● **Exercise aim**
Leave the pictures out and quote every line from the start of the listing to the line with "Algoritam K-sredina predstavlja", inclusive.

● **Data to process**
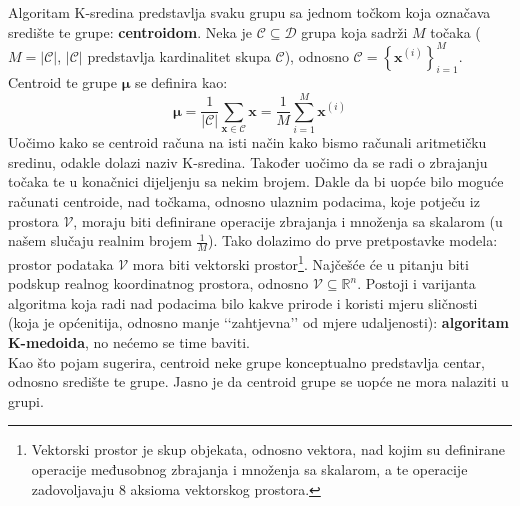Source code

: \documentclass[times, utf8, zavrsni]{fer}
\begin{document}
Algoritam K-sredina predstavlja svaku grupu sa jednom točkom koja označava središte te grupe: \textbf{centroidom}. Neka je $\mathcal{C} \subseteq \mathcal{D}$ grupa koja sadrži $M$ točaka ($M = \vert \mathcal{C} \vert$, $\vert \mathcal{C} \vert$ predstavlja kardinalitet skupa $\mathcal{C}$), odnosno 
$\mathcal{C} = \left\{ \mathbf{x}^{(i)}  \right\}_{i=1}^{M}$.
Centroid te grupe $\boldsymbol{\mu}$ se definira kao:
\[\boldsymbol{\mu} = \frac{1}{\vert \mathcal{C} \vert} \sum_{\mathbf{x} \in \mathcal{C}} \mathbf{x} = 
\frac{1}{M} \sum_{i=1}^{M} \mathbf{x}^{(i)}\]
Uočimo kako se centroid računa na isti način kako bismo računali aritmetičku sredinu, odakle dolazi naziv K-sredina. Također uočimo da se radi o zbrajanju točaka te u konačnici dijeljenju sa nekim brojem. Dakle da bi uopće bilo moguće računati centroide, nad točkama, odnosno ulaznim podacima, koje potječu iz prostora $\mathcal{V}$, moraju biti definirane operacije zbrajanja i množenja sa skalarom (u našem slučaju realnim brojem $\frac{1}{M}$). Tako dolazimo do prve pretpostavke modela: prostor podataka $\mathcal{V}$ mora biti vektorski prostor\footnote{Vektorski prostor je skup objekata, odnosno vektora, nad kojim su definirane operacije međusobnog zbrajanja i množenja sa skalarom, a te operacije zadovoljavaju 8 aksioma vektorskog prostora.}. Najčešće će u pitanju biti podskup realnog koordinatnog prostora, odnosno $\mathcal{V} \subseteq \mathbb{R}^n$. 
Postoji i varijanta algoritma koja radi nad podacima bilo kakve prirode i koristi mjeru sličnosti (koja je općenitija, odnosno manje ‘‘zahtjevna’’ od mjere udaljenosti): \textbf{algoritam K-medoida}, no nećemo se time baviti.\\
Kao što pojam sugerira, centroid neke grupe konceptualno predstavlja centar, odnosno središte te grupe. Jasno je da centroid grupe se uopće ne mora nalaziti u grupi.
\end{document}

● **Solution to this task**
Source code

: \documentclass[times, utf8, zavrsni]{fer}
\begin{document}
Algoritam K-sredina predstavlja svaku grupu sa jednom točkom koja označava središte te grupe: \textbf{centroidom}. Neka je $\mathcal{C} \subseteq \mathcal{D}$ grupa koja sadrži $M$ točaka ($M = \vert \mathcal{C} \vert$, $\vert \mathcal{C} \vert$ predstavlja kardinalitet skupa $\mathcal{C}$), odnosno 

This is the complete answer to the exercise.